In our case, we have

$$ \frac{\text dx}{y} = \frac{\text dy}{u(x-1)} = \frac{\text du}{0} $$

We interpret $\frac{\text du}{0}$ as $u$ being a constant (informally, $\frac{\text dx}{y} = \frac{\text du}{0} \Rightarrow \frac{\text du}{\text dx} = 0 \Rightarrow u = c_1$). Then, since $u$ is a constant,

$$ \frac{\text dx}{y} = \frac{\text dy}{u(x-1)} \Rightarrow u(x-1)\text dx = y\text dy \Rightarrow u(x^2-2x) - y^2 = c_2 $$

Then, any surface with $g(c_1(x,y,u),c_2(x,y,u))=0$ for any $g$ will satisfy the original equation.
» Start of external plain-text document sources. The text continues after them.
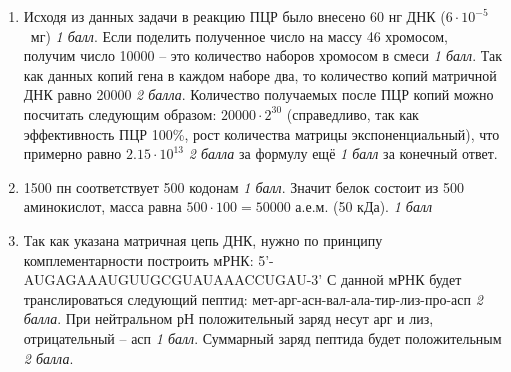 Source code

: \solutionSection

\begin{enumerate}
    \item Исходя из данных задачи в реакцию ПЦР было внесено 60 нг ДНК ($6 \cdot 10^{-5}$~мг) \textit{1 балл}. 
    Если поделить полученное число на массу 46 хромосом, получим число 10000 – это количество наборов 
    хромосом в смеси \textit{1 балл}. Так как данных копий гена в каждом наборе два, то количество копий матричной 
    ДНК равно 20000 \textit{2 балла}. Количество получаемых после ПЦР копий можно посчитать следующим образом: 
    $20000 \cdot 2^{30}$ (справедливо, так как эффективность ПЦР 100\%, рост количества матрицы экспоненциальный), 
    что примерно равно $2.15 \cdot 10^{13}$ \textit{2 балла} за формулу ещё \textit{1 балл} за конечный ответ.
    \item 1500 пн соответствует 500 кодонам \textit{1 балл}. Значит белок состоит из 500 
    аминокислот, масса равна $500 \cdot 100 = 50000$ а.е.м. (50 кДа). \textit{1 балл}
    \item Так как указана матричная цепь ДНК, нужно по принципу комплементарности построить мРНК: 5’-AUGAGAAAUGUUGCGUAUAAACCUGAU-3’
    С данной мРНК будет транслироваться следующий пептид: мет-арг-асн-вал-ала-тир-лиз-про-асп \textit{2 балла}. При нейтральном рН положительный заряд несут арг и лиз, отрицательный – асп \textit{1 балл}. Суммарный заряд пептида будет положительным \textit{2 балла}.
\end{enumerate} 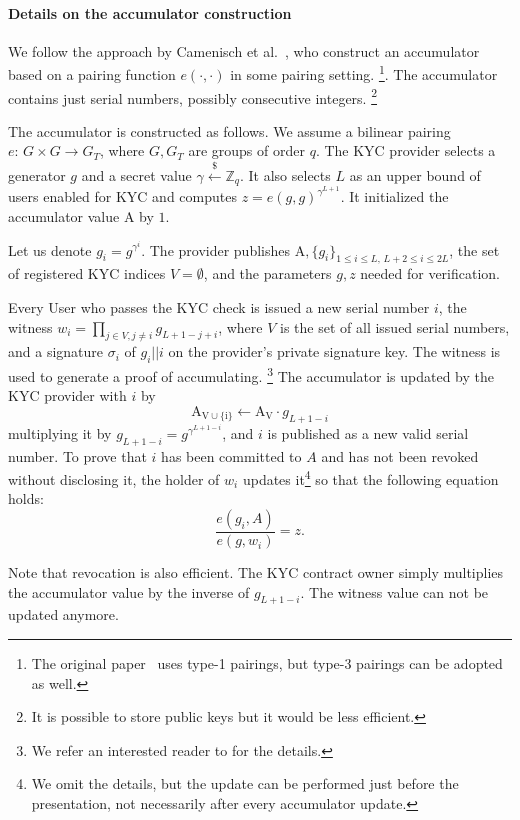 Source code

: \paragraph{Details on the accumulator construction}
We follow the approach by Camenisch et al.~\cite{Camenisch2009}, who construct an accumulator based on a pairing function $e(\cdot,\cdot)$ in some pairing setting.
\footnote{The original paper~\cite{Camenisch2009} uses type-1 pairings, but type-3 pairings can be adopted as well.}.
The accumulator contains just serial numbers, possibly consecutive integers.
\footnote{It is possible to store public keys but it would be less efficient.}

The accumulator is constructed as follows.
We assume a bilinear pairing $e:\,G\times G\rightarrow G_T$, where $G,G_T$ are groups of order $q$.
The KYC provider selects a generator $g$ and a secret value $\gamma\overset{\$}{\leftarrow} \mathbb{Z}_q$.
It also selects $L$ as an upper bound of users enabled for KYC and computes $z = e(g,g)^{\gamma^{L+1}}$.
It initialized the accumulator value $\mathrm{A}$ by $1$. 

Let us denote $g_i = g^{\gamma^i}$.
The provider publishes $\mathrm{A},\{g_i\}_{1\leq i\leq L, \,L+2\leq i \leq 2L}$, the set of registered KYC indices $V=\emptyset$, and the parameters $g,z$ needed for verification.

Every User who passes the KYC check is issued a new serial number $i$, the witness $w_i = \prod_{j\in V,j\neq i} g_{L+1-j+i}$, where $V$ is the set of all issued serial numbers, and a signature $\sigma_i$ of $g_i||i$ on the provider's private signature key.
The witness is used to generate a proof of accumulating.
\footnote{We refer an interested reader to \cite{Camenisch2009} for the details.}
The accumulator is updated by the KYC provider with $i$ by
$$
\mathrm{A_{V\cup\{i\}}} \leftarrow \mathrm{A_V} \cdot g_{L+1-i}
$$
multiplying it by $g_{L+1-i} = g^{\gamma^{L+1-i}}$, and $i$ is published as a new valid serial number.
To prove that $i$ has been committed to $A$ and has not been revoked without disclosing it, the holder of $w_i$ updates it\footnote{We omit the details, but the update can be performed just before the presentation, not necessarily after every accumulator update.} so that the following equation holds:
$$
\frac{e(g_i, A)}{e(g,w_i)} = z.
$$

Note that revocation is also efficient.
The KYC contract owner simply multiplies the accumulator value by the inverse of $g_{L+1-i}$.
The witness value can not be updated anymore.

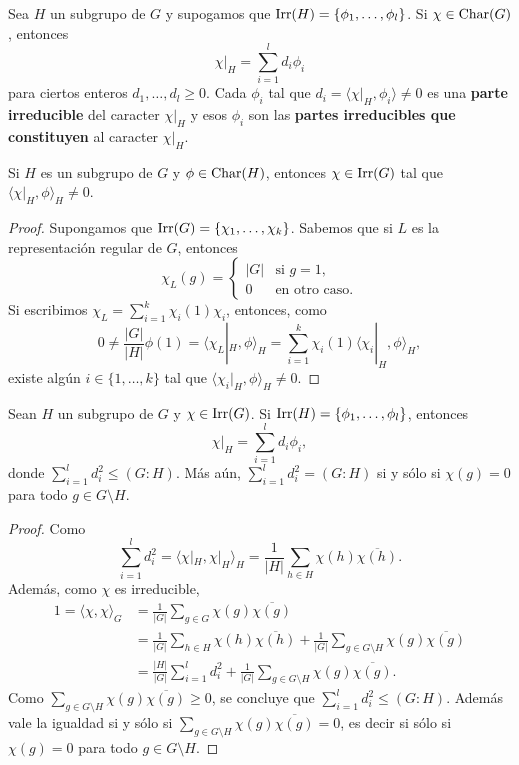 Sea $H$ un subgrupo de $G$ y supogamos que $\operatorname{Irr}(H)=\{\phi_1,\dots,\phi_l\}$.
Si $\chi\in\operatorname{Char}(G)$, entonces
\[
\chi|_H=\sum_{i=1}^ld_i\phi_i
\]
para ciertos enteros $d_1,\dots,d_l\geq 0$. 
Cada $\phi_i$ tal que $d_i=\langle\chi|_H,\phi_i\rangle\ne 0$ 
es una \textbf{parte irreducible} del caracter $\chi|_H$ y esos
$\phi_i$ son las \textbf{partes irreducibles que constituyen} al caracter $\chi|_H$. 

\begin{proposition}
    Si $H$ es un subgrupo de $G$ y $\phi\in\operatorname{Char}(H)$, 
    entonces $\chi\in\operatorname{Irr}(G)$ tal que $\langle\chi|_H,\phi\rangle_H\ne 0$.
\end{proposition}

\begin{proof}
    Supongamos que $\operatorname{Irr}(G)=\{\chi_1,\dots,\chi_k\}$. 
    Sabemos que si $L$ es la representación regular de $G$, entonces
    \[
    \chi_L(g)=\begin{cases}
    |G| & \text{si $g=1$},\\
    0 & \text{en otro caso}.
    \end{cases}
    \]
    Si escribimos $\chi_L=\sum_{i=1}^k\chi_i(1)\chi_i$, entonces, como
    \[
    0\ne \frac{|G|}{|H|}\phi(1)=\langle \chi_L|_H,\phi\rangle_H=\sum_{i=1}^k\chi_i(1)\langle\chi_i|_H,\phi\rangle_H,
    \]
    existe algún $i\in\{1,\dots,k\}$ 
    tal que $\langle\chi_i|_H,\phi\rangle_H\ne 0$. 
\end{proof}

\begin{proposition}
    Sean $H$ un subgrupo de $G$ y $\chi\in\operatorname{Irr}(G)$. Si $\operatorname{Irr}(H)=\{\phi_1,\dots,\phi_l\}$, entonces
    \[
    \chi|_H=\sum_{i=1}^ld_i\phi_i,
    \]
    donde $\sum_{i=1}^l d_i^2\leq (G:H)$. Más aún, $\sum_{i=1}^l d_i^2=(G:H)$ 
    si y sólo si $\chi(g)=0$ para todo $g\in G\setminus H$. 
\end{proposition}

\begin{proof}
Como 
\[
\sum_{i=1}^ld_i^2=\langle\chi|_H,\chi|_H\rangle_H=\frac{1}{|H|}\sum_{h\in H}\chi(h)\overline{\chi(h)}.
\]
Además, como $\chi$ es irreducible, 
\begin{align*}
1=\langle\chi,\chi\rangle_G&=\frac{1}{|G|}\sum_{g\in G}\chi(g)\overline{\chi(g)}\\
&=\frac{1}{|G|}\sum_{h\in H}\chi(h)\overline{\chi(h)}
+\frac{1}{|G|}\sum_{g\in G\setminus H}\chi(g)\overline{\chi(g)}\\
&=\frac{|H|}{|G|}\sum_{i=1}^l d_i^2+\frac{1}{|G|}\sum_{g\in G\setminus H}\chi(g)\overline{\chi(g)}.
\end{align*}
Como $\sum_{g\in G\setminus H}\chi(g)\overline{\chi(g)}\geq0$, se concluye que $\sum_{i=1}^ld_i^2\leq(G:H)$. Además
vale la igualdad si y sólo si $\sum_{g\in G\setminus H}\chi(g)\overline{\chi(g)}=0$, 
es decir si sólo si $\chi(g)=0$ para todo $g\in G\setminus H$.
\end{proof}

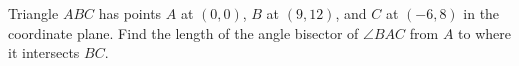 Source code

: Triangle $ABC$ has points $A$ at $\left(0,0\right)$, $B$ at $\left(9,12\right)$, and $C$ at $\left(-6,8\right)$ in the coordinate plane. Find the length of the angle bisector of $\angle{BAC}$ from $A$ to where it intersects $BC$.
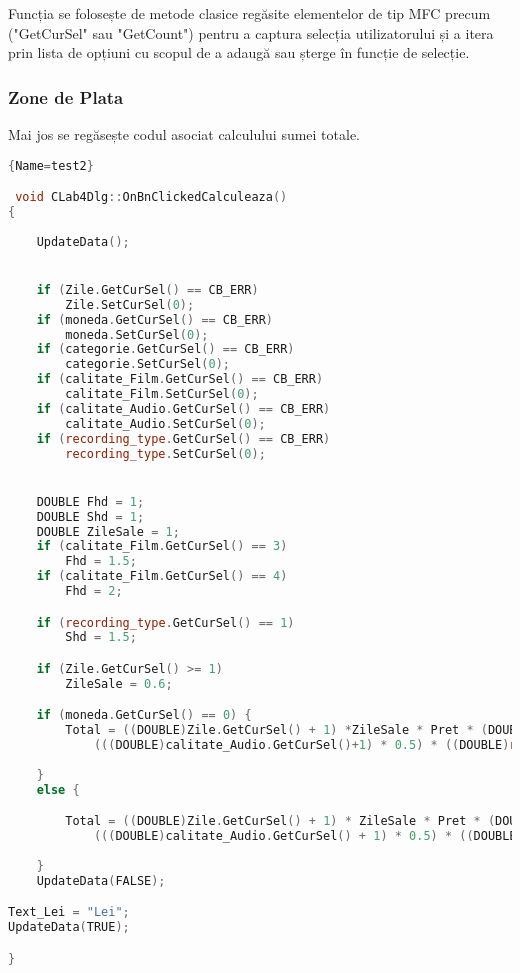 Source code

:\documentclass{amsart}
\begin{document}
\hfill \newline


	Funcția se folosește de metode clasice regăsite elementelor de tip MFC precum ("GetCurSel" sau "GetCount") pentru a captura selecția utilizatorului și a itera prin lista de opțiuni cu scopul de a adaugă sau șterge în funcție de selecție. 
 \hfill \newline


\newpage

\subsubsection{\textbf{Zone de Plata}}\hfill

\hfill \newline
\hfill \newline

Mai jos se regăsește codul asociat calculului sumei totale.

\hfill \newline


 \begin{lstlisting}[language=C++]{Name=test2}

 void CLab4Dlg::OnBnClickedCalculeaza()
{
	
	UpdateData();


	if (Zile.GetCurSel() == CB_ERR)
		Zile.SetCurSel(0);
	if (moneda.GetCurSel() == CB_ERR)
		moneda.SetCurSel(0);
	if (categorie.GetCurSel() == CB_ERR)
		categorie.SetCurSel(0);
	if (calitate_Film.GetCurSel() == CB_ERR)
		calitate_Film.SetCurSel(0);
	if (calitate_Audio.GetCurSel() == CB_ERR)
		calitate_Audio.SetCurSel(0);
	if (recording_type.GetCurSel() == CB_ERR)
		recording_type.SetCurSel(0);


	DOUBLE Fhd = 1;
	DOUBLE Shd = 1;
	DOUBLE ZileSale = 1;
	if (calitate_Film.GetCurSel() == 3)
		Fhd = 1.5; 
	if (calitate_Film.GetCurSel() == 4)
		Fhd = 2;

	if (recording_type.GetCurSel() == 1)
		Shd = 1.5;

	if (Zile.GetCurSel() >= 1)
		ZileSale = 0.6;

	if (moneda.GetCurSel() == 0) {
		Total = ((DOUBLE)Zile.GetCurSel() + 1) *ZileSale * Pret * (DOUBLE)Lista.GetSelCount() * ( ((DOUBLE)calitate_Film.GetCurSel()+1) * 0.34) * Fhd *
			(((DOUBLE)calitate_Audio.GetCurSel()+1) * 0.5) * ((DOUBLE)recording_type.GetCurSel()+1) * Shd  * (Reducere ? 0.75 : 1);
		
	}
	else {

		Total = ((DOUBLE)Zile.GetCurSel() + 1) * ZileSale * Pret * (DOUBLE)Lista.GetSelCount() * (((DOUBLE)calitate_Film.GetCurSel() + 1) * 0.34) * Fhd *
			(((DOUBLE)calitate_Audio.GetCurSel() + 1) * 0.5) * ((DOUBLE)recording_type.GetCurSel() + 1) * Shd * (Reducere ? 0.75 : 1) * 4.92;
		
	}
	UpdateData(FALSE);

Text_Lei = "Lei";
UpdateData(TRUE);

}

 \end{lstlisting}
\end{document}

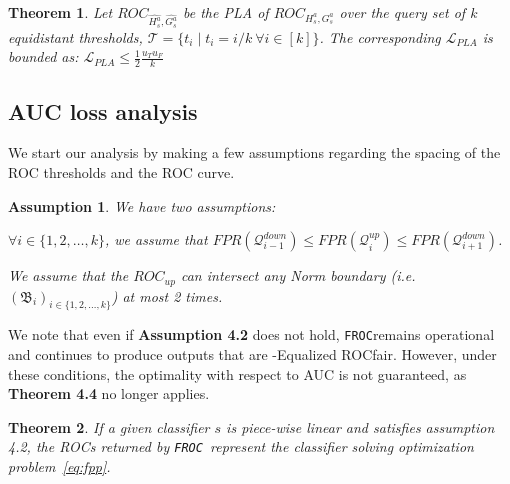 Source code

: \documentclass{article}
\newtheorem{theorem}{Theorem}[section]
\newtheorem{assumption}{Assumption}[section]
\newcommand{\ouralgo}{\texttt{FROC}}
\newcommand{\ourdef}{-Equalized ROC}
\begin{document}

\begin{theorem} \label{th:pla}
Let $ROC_{\widehat{H_s^a}, \widehat{G_s^a}}$ be the \emph{PLA} of $ROC_{H_s^a,G_s^a}$ over the query set of $k$ equidistant thresholds, $\mathcal{T} = \{ t_i \mid t_i = i/k \ \forall i \in [k] \}$. The corresponding $\mathcal{L}_{PLA}$ is bounded as:
    $\mathcal{L}_{PLA} \le\frac{1}{2} \frac{u_Tu_F}{k}$
\end{theorem}


\subsection{AUC loss analysis}
We start our analysis by making a few assumptions regarding the spacing of the ROC thresholds and the ROC curve.
\begin{assumption} \label{assumption2}
We have two assumptions:
\begin{compactitem}
    \item $\forall i\in \{1 ,2 , \hdots , k\}$, we assume that $FPR(\mathcal{Q}_{i-1}^{down}) \le FPR(\mathcal{Q}_i^{up}) \le FPR(\mathcal{Q}_{i+1}^{down})$.
    \item We assume that the $ROC_{up}$ can intersect any Norm boundary (i.e. $(\mathfrak{B}_i)_{i\in \{1 ,2 , \hdots , k\}}$) at most 2 times.
\end{compactitem}
\end{assumption}
We note that even if \textbf{Assumption 4.2} does not hold, \ouralgo remains operational and continues to produce outputs that are \ourdef fair. However, under these conditions, the optimality with respect to AUC is not guaranteed, as \textbf{Theorem 4.4} no longer applies.


\begin{theorem}
\label{thm:}If a given classifier $s$ is piece-wise linear and satisfies assumption 4.2, the ROCs returned by \ouralgo\ represent the classifier solving optimization problem~\ref{eq:fpp}.
\end{theorem}
\end{document}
Equivalently, we can write $c_1 = f(c_2)$ for any $f$. Plugging in our values, we get

$$ u = f(u(x^2-2x)-y^2) $$

is a family of surfaces which satisfy the PDE. To get the particular one which contains the curve $(x(t),y(t),u(t)) = (2,t,2t^2)$, we convert this to the condition $u(2,y) = 2y^2$ and plug in $x=2$ in our family of surfaces to solve for $f$.

$$ u(2,y) = f(u(2,y)(2^2-2\cdot2)-y^2) \text{ and } u(2,y) = 2y^2 \\ \Rightarrow 2y^2 = (-2)(-y^2) = f(-y^2) \Rightarrow f(\zeta) = -2\zeta $$

Finally, substituting this definition of $f$ into our surface equation gives the solution

$$ u = 2y^2-2u(x^2-2x) \Rightarrow u(x,y) = \frac{2y^2}{2x^2-4x+1} $$

We can check that $u(2,y) = 2y^2$ and that $yu_x(x,y) + u(x,y)(x-1)u_y(x,y) = 0$.